▶ **Data for processing**:
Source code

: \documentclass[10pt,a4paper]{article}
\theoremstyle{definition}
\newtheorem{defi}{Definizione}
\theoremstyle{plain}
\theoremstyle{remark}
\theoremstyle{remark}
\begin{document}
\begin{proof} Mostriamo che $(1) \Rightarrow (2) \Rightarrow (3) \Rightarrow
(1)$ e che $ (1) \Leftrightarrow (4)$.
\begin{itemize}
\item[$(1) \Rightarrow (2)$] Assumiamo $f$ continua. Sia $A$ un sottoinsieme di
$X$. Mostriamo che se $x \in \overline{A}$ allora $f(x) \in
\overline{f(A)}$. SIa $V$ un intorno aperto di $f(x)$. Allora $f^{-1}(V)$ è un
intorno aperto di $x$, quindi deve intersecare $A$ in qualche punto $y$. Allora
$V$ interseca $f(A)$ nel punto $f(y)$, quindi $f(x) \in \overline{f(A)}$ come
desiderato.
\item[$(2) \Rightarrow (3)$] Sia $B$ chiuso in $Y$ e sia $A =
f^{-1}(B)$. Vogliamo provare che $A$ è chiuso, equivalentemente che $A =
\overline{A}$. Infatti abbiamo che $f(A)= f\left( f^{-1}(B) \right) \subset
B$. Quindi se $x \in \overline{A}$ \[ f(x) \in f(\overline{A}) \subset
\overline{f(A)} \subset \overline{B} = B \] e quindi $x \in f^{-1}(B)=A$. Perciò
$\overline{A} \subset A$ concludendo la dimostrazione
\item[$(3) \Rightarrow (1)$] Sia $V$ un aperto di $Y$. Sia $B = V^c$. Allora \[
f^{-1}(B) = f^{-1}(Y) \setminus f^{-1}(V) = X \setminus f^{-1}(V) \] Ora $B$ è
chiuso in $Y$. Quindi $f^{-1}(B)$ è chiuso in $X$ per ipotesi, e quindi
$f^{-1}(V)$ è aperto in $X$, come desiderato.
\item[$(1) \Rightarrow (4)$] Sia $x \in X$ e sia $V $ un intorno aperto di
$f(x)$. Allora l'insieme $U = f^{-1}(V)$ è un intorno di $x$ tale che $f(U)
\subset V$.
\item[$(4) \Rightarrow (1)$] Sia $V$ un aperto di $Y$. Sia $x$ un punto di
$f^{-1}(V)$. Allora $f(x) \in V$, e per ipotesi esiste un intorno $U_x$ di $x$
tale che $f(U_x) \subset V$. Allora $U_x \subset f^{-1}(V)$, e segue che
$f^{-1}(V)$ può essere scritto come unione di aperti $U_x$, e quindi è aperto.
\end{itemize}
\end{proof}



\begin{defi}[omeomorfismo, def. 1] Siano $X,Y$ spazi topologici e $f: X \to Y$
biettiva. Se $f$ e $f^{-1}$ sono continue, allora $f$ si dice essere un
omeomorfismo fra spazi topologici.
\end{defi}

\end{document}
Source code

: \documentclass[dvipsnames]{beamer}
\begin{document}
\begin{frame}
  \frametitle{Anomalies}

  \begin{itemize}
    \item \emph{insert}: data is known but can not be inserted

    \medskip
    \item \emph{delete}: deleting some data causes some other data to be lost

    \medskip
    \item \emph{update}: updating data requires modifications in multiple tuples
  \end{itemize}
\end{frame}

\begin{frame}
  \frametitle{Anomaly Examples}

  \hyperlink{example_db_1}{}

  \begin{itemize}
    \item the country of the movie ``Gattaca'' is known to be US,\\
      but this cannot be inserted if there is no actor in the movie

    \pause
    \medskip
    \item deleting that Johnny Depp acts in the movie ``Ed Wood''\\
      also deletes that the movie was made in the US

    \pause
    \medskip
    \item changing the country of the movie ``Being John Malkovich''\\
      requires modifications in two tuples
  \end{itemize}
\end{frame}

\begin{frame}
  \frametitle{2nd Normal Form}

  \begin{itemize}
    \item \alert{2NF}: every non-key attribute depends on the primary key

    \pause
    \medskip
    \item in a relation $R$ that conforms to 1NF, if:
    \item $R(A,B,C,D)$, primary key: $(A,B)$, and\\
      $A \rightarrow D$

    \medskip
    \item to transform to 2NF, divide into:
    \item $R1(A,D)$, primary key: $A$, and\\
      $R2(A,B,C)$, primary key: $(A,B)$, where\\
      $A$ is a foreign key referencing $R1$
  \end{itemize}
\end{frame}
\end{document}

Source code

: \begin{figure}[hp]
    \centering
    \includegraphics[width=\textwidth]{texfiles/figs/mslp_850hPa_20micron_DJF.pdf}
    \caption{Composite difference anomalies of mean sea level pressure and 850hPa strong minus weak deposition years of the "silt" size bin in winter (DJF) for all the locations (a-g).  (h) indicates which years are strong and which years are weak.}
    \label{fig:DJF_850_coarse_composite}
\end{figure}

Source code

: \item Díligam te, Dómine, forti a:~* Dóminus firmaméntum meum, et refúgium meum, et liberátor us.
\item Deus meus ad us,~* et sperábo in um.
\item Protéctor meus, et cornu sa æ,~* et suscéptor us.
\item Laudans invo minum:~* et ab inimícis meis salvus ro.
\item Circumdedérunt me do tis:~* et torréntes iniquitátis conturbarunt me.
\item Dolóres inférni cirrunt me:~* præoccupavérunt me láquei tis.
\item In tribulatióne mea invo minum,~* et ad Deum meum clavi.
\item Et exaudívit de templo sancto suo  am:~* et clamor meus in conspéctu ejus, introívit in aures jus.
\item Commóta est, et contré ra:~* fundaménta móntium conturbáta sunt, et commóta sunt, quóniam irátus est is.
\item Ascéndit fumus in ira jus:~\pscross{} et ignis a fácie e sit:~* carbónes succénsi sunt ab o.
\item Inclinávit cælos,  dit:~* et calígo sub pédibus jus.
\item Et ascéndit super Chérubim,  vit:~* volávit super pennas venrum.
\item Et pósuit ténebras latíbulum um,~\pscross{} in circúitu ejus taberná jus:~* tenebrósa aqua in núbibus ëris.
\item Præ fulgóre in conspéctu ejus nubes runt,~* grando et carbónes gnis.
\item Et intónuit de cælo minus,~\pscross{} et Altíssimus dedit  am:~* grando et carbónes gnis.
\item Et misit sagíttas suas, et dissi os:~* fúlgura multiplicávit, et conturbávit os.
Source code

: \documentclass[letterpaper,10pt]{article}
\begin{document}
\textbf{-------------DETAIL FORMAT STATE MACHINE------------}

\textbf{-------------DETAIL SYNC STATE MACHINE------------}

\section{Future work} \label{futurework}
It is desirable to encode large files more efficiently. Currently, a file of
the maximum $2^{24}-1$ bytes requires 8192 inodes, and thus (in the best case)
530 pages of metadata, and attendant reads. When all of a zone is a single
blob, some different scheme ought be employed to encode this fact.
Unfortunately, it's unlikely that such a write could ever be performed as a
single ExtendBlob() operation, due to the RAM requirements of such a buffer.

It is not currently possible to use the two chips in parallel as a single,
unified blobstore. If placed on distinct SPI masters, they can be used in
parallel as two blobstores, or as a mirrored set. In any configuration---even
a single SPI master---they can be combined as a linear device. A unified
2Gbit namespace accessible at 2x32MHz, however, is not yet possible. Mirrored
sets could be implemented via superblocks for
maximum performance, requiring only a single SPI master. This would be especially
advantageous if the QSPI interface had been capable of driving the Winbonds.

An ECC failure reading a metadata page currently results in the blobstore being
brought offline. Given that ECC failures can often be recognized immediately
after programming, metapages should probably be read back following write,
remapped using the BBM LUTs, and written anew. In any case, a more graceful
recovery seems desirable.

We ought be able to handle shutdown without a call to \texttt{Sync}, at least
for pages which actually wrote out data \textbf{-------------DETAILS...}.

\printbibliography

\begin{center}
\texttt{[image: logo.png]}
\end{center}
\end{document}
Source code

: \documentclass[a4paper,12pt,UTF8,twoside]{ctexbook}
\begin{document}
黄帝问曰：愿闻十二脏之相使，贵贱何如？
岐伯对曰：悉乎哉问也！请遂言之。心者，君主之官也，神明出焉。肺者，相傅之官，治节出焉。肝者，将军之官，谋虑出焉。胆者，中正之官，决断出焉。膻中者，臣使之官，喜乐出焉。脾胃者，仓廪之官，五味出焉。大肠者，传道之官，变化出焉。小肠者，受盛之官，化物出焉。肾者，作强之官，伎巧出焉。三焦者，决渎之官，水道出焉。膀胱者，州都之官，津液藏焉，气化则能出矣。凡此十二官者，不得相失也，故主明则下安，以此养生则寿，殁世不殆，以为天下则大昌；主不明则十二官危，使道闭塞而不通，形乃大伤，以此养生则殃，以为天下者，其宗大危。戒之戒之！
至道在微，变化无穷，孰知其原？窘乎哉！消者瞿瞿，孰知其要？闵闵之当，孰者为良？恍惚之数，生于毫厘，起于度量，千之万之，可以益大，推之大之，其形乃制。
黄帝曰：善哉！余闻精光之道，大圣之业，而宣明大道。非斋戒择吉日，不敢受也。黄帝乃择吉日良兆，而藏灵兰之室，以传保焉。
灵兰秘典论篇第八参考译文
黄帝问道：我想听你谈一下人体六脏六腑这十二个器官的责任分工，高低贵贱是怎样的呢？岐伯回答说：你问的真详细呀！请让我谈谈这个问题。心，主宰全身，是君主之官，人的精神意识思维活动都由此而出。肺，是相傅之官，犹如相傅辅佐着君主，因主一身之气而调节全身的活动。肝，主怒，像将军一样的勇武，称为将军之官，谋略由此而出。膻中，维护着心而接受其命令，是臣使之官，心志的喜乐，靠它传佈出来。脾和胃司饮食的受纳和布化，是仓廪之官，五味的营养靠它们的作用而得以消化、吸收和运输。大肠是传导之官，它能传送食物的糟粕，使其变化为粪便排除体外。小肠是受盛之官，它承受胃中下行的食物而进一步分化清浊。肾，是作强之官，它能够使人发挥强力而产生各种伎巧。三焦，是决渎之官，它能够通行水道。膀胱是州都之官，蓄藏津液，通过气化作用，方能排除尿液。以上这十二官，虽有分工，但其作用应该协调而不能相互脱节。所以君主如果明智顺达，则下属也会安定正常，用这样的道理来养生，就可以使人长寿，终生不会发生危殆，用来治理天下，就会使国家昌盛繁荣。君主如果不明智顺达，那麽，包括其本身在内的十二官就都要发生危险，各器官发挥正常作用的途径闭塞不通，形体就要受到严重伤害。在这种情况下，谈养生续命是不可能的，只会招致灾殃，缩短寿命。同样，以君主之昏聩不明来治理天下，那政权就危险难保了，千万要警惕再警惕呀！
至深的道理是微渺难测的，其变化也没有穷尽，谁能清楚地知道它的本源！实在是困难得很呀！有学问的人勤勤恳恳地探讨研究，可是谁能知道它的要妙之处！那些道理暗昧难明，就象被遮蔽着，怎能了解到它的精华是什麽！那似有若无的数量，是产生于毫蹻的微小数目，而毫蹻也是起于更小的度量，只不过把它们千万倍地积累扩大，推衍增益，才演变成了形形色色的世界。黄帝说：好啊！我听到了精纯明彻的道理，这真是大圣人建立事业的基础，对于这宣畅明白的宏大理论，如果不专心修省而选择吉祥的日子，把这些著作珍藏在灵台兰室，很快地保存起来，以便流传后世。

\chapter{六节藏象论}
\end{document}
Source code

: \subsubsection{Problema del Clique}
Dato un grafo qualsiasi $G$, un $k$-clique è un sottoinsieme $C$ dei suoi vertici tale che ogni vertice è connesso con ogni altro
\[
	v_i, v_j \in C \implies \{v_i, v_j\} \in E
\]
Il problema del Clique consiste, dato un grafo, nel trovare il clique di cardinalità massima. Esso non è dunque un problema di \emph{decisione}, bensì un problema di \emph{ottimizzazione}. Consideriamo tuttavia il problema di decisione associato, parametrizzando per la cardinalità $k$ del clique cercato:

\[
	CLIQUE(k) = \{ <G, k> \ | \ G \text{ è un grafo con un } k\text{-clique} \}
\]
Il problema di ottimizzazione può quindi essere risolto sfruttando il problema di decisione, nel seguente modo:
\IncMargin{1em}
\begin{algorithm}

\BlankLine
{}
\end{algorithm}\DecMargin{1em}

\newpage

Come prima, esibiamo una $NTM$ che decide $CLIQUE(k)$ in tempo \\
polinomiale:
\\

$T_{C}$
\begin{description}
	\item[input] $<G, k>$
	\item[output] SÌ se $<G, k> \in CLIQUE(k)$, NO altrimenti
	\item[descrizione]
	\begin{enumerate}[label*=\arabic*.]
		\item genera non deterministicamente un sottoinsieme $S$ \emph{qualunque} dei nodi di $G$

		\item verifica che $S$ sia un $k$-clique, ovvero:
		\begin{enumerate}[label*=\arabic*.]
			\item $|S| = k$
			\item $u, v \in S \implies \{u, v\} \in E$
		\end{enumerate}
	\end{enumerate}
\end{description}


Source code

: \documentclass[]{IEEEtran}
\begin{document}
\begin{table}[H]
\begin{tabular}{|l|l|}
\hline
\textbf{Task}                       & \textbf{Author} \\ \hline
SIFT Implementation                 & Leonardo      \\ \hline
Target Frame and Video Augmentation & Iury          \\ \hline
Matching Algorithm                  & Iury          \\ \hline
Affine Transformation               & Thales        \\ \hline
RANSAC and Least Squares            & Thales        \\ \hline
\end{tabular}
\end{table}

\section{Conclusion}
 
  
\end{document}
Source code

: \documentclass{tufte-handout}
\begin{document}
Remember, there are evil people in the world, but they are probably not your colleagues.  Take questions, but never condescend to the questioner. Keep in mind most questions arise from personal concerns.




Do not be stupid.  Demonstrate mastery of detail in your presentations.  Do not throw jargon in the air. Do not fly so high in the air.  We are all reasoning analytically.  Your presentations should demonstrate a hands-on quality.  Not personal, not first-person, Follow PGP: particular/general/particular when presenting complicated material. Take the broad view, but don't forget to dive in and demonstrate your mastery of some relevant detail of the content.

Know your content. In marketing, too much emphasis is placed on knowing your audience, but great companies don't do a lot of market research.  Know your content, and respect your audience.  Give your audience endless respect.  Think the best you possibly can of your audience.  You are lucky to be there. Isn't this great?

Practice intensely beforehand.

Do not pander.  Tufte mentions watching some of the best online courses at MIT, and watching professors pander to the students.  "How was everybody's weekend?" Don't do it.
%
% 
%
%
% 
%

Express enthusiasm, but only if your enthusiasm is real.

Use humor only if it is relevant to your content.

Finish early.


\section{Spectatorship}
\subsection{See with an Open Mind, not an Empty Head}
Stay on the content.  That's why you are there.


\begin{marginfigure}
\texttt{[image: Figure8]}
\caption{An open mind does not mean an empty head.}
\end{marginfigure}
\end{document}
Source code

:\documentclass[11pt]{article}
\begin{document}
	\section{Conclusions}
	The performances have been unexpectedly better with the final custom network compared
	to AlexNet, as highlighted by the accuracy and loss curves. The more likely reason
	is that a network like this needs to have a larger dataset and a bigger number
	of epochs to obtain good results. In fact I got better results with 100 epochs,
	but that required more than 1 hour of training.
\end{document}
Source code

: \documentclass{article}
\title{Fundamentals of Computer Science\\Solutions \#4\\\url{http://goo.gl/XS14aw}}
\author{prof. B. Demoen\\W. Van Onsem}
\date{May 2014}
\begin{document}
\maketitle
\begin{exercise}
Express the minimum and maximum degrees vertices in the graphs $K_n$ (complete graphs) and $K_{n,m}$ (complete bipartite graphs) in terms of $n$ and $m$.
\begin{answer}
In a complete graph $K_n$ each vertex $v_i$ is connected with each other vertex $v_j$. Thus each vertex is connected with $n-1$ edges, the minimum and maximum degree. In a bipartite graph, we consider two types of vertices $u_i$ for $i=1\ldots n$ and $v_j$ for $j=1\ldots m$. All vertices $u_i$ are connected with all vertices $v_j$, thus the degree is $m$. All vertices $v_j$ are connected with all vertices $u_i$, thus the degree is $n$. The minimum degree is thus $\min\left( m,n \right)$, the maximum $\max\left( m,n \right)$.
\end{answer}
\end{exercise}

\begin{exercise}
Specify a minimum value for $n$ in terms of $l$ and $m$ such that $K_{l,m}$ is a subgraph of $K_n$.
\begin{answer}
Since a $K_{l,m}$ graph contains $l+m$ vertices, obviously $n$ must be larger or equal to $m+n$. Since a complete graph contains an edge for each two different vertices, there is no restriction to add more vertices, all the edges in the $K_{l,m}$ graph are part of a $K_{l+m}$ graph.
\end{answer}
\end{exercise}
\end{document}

▶ **What the exercise asks**:
Reproduce, exactly as they stand in the data above, the lines from the one that holds "data to be lost" to the one that holds "changing the country", inclusive.

▶ **Answer box**:
    \item \emph{delete}: deleting some data causes some other data to be lost

    \medskip
    \item \emph{update}: updating data requires modifications in multiple tuples
  \end{itemize}
\end{frame}

\begin{frame}
  \frametitle{Anomaly Examples}

  \hyperlink{example_db_1}{}

  \begin{itemize}
    \item the country of the movie ``Gattaca'' is known to be US,\\
      but this cannot be inserted if there is no actor in the movie

    \pause
    \medskip
    \item deleting that Johnny Depp acts in the movie ``Ed Wood''\\
      also deletes that the movie was made in the US

    \pause
    \medskip
    \item changing the country of the movie ``Being John Malkovich''\\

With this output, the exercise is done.